Date: Monday, December 4, 2017
Time: 1pm - Two afternoon sessions, with a break for afternoon tea
Location: Magnet Galleries Melbourne, Level 2, 640 Bourke Street, Melbourne
Members Price: $17 (afternoon tea included)
Student Price: $17 (afternoon tea included)
Non-Members Price: $22 (afternoon tea included)

 

Bruce Postle worked for almost four decades at The Age, where he became known for getting the shot no one else could. With thousands of images to his name, Postle has published a series of books documenting iconic images from 50 years of Australian life.
 
Shane Scanlan is a journalist who has crossed over into media ownership. He publishes community newspapers in Melbourne and has been described as a guerrilla-entrepreneur in the print media market.

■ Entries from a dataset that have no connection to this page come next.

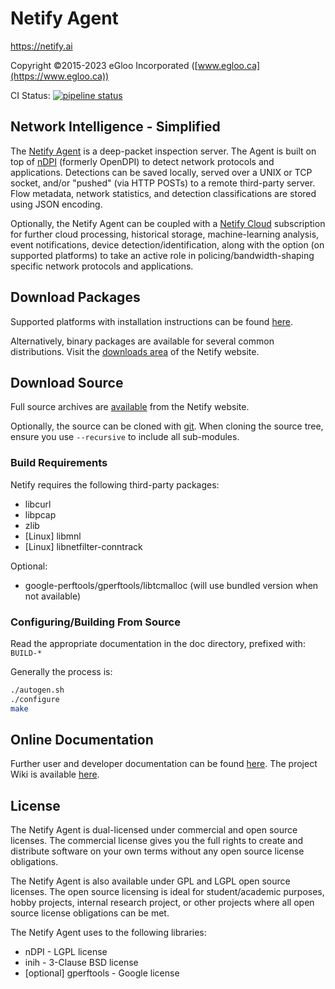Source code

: # Netify Agent
https://netify.ai

Copyright ©2015-2023 eGloo Incorporated ([www.egloo.ca](https://www.egloo.ca))

CI Status: [![pipeline status](https://gitlab.com/netify.ai/public/netify-agent/badges/master/pipeline.svg)](https://gitlab.com/netify.ai/public/netify-agent/-/commits/master)

## Network Intelligence - Simplified
The [Netify Agent](https://www.netify.ai/) is a deep-packet inspection server.  The Agent is built on top of [nDPI](http://www.ntop.org/products/deep-packet-inspection/ndpi/) (formerly OpenDPI) to detect network protocols and applications.  Detections can be saved locally, served over a UNIX or TCP socket, and/or "pushed" (via HTTP POSTs) to a remote third-party server.  Flow metadata, network statistics, and detection classifications are stored using JSON encoding.

Optionally, the Netify Agent can be coupled with a [Netify Cloud](https://www.netify.ai/) subscription for further cloud processing, historical storage, machine-learning analysis, event notifications, device detection/identification, along with the option (on supported platforms) to take an active role in policing/bandwidth-shaping specific network protocols and applications.

## Download Packages
Supported platforms with installation instructions can be found [here](https://www.netify.ai/get-netify).

Alternatively, binary packages are available for several common distributions.  Visit the [downloads area](https://download.netify.ai/) of the Netify website.

## Download Source

Full source archives are [available](https://download.netify.ai/source/) from the Netify website.

Optionally, the source can be cloned with [git](https://gitlab.com/netify.ai/public/netify-agent.git).  When cloning the source tree, ensure you use `--recursive` to include all sub-modules.

### Build Requirements
Netify requires the following third-party packages:
- libcurl
- libpcap
- zlib
- [Linux] libmnl
- [Linux] libnetfilter-conntrack

Optional:
- google-perftools/gperftools/libtcmalloc (will use bundled version when not available)

### Configuring/Building From Source
Read the appropriate documentation in the doc directory, prefixed with: `BUILD-*`

Generally the process is:
```sh
./autogen.sh
./configure
make
```

## Online Documentation
Further user and developer documentation can be found [here](https://www.netify.ai/resources).  The project Wiki is available [here](https://gitlab.com/netify.ai/public/netify-agent/-/wikis/home).

## License
The Netify Agent is dual-licensed under commercial and open source licenses. The commercial license gives you the full rights to create and distribute software on your own terms without any open source license obligations.

The Netify Agent is also available under GPL and LGPL open source licenses.  The open source licensing is ideal for student/academic purposes, hobby projects, internal research project, or other projects where all open source license obligations can be met.

The Netify Agent uses to the following libraries:
- nDPI - LGPL license
- inih -  3-Clause BSD license
- [optional] gperftools - Google license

Tim Lee has travelled to nearly every part of Australia. A lover of visual storytelling with a passion for rural Australia, Lee is best known for his work on ABC’s Landline TV program.

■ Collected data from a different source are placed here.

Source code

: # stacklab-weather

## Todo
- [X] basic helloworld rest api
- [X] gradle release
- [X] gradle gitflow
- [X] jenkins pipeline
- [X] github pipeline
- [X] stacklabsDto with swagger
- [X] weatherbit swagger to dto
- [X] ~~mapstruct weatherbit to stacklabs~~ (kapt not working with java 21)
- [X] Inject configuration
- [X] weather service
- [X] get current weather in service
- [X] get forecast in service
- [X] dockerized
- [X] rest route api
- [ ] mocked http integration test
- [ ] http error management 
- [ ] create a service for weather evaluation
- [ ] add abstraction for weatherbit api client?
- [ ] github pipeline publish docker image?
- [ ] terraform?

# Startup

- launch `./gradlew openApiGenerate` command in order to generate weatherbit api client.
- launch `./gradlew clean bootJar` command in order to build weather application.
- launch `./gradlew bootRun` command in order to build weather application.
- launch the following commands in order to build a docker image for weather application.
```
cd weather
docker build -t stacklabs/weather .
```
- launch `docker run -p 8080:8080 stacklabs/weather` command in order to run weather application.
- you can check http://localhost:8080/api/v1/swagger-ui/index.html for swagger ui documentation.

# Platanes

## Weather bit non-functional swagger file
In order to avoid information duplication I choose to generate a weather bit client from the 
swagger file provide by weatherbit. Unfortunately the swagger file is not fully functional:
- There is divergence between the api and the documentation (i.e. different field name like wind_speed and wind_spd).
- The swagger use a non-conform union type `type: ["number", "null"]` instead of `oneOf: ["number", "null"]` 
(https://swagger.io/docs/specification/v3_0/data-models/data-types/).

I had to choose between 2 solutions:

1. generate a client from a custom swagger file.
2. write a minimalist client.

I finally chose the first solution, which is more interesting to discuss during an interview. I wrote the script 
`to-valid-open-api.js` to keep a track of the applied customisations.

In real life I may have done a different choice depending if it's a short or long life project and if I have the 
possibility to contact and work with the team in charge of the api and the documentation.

Ilana Rose has worked as a photographer and photojournalist for some of the most respected media outlets, including as a UK foreign correspondent for The Sunday Herald. Her work has appeared in major publications including The Age, The Sydney Morning Herald, The Weekend Australian Magazine, The Good Weekend, Who Weekly, Marie Claire and HQ Magazine to name a few.
 
Jerry Galea is a freelance photographer with a career spanning 20 years. He has worked for international aid organisations, dairy newspapers, international magazines and has passed on his knowledge as a photojournalism lecturer.
 
Michael Silver is an award-winning photojournalist, celebrating 50 years in the industry this year. Michael regularly gives his time to the Rural Press Club in support of its annual awards. Silver is also a master printer and with his wife Susanne established Magnet Gallery, our venue for the workshop.
 
Mark Griffin worked at the The Melbourne Sun newspaper from cadet to senior photographer, and later joined The Weekly Times, writing a column for the paper as well as working as the picture editor. The RPCV awarded Mark the Photographer of the Year award in 2001 and 2004.